-- Materials provided follows --
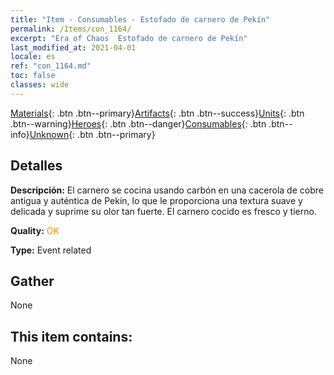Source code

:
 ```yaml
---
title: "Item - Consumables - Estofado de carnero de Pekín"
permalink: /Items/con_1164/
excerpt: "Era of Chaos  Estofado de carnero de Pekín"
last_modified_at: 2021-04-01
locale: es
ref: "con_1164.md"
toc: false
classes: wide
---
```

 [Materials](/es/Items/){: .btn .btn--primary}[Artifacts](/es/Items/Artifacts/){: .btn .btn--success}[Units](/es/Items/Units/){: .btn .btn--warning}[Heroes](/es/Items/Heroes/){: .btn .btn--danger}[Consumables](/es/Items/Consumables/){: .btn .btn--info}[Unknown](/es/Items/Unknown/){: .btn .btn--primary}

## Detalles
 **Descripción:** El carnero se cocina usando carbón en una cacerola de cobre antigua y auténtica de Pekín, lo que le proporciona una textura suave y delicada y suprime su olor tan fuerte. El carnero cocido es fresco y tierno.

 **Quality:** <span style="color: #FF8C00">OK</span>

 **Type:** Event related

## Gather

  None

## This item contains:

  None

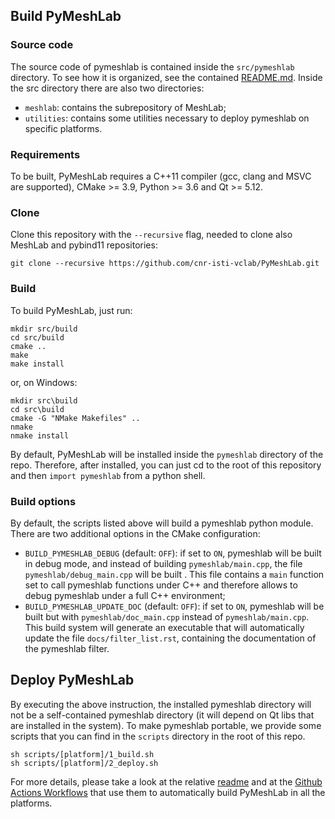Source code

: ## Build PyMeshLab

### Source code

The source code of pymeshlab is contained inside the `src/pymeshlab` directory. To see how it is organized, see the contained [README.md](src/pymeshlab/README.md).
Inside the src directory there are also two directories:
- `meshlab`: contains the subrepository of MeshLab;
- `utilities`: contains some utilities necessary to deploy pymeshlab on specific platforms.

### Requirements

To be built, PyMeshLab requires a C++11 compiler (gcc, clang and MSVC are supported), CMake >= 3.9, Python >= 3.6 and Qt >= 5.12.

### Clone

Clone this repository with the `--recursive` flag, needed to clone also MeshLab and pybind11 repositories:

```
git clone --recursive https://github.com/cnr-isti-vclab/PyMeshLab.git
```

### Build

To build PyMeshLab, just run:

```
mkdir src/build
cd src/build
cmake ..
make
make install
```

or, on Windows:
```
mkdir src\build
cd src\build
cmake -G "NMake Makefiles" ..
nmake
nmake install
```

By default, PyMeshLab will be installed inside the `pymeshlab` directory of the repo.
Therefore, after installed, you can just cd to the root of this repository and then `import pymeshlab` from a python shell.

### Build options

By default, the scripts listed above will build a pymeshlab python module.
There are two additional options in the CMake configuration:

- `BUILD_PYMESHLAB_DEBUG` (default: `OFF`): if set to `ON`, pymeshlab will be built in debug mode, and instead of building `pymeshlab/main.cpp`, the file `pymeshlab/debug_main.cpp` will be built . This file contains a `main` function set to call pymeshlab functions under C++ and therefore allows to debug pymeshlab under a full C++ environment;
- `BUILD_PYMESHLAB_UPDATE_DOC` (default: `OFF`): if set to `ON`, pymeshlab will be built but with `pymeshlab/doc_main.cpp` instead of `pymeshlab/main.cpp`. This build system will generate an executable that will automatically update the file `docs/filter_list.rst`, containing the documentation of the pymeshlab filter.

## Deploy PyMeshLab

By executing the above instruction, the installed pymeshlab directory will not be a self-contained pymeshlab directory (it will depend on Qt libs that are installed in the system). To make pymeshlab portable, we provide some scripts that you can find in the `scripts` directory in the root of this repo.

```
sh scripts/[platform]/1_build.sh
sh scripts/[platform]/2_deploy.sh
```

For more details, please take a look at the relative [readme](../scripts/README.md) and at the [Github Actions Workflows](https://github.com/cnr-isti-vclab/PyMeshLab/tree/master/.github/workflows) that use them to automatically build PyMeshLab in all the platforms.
-- Materials provided concluded --
**Instructions for the task:** Return solely the count of lines in the data above in which the word "Items" occurs.

**Solved exercise:** 2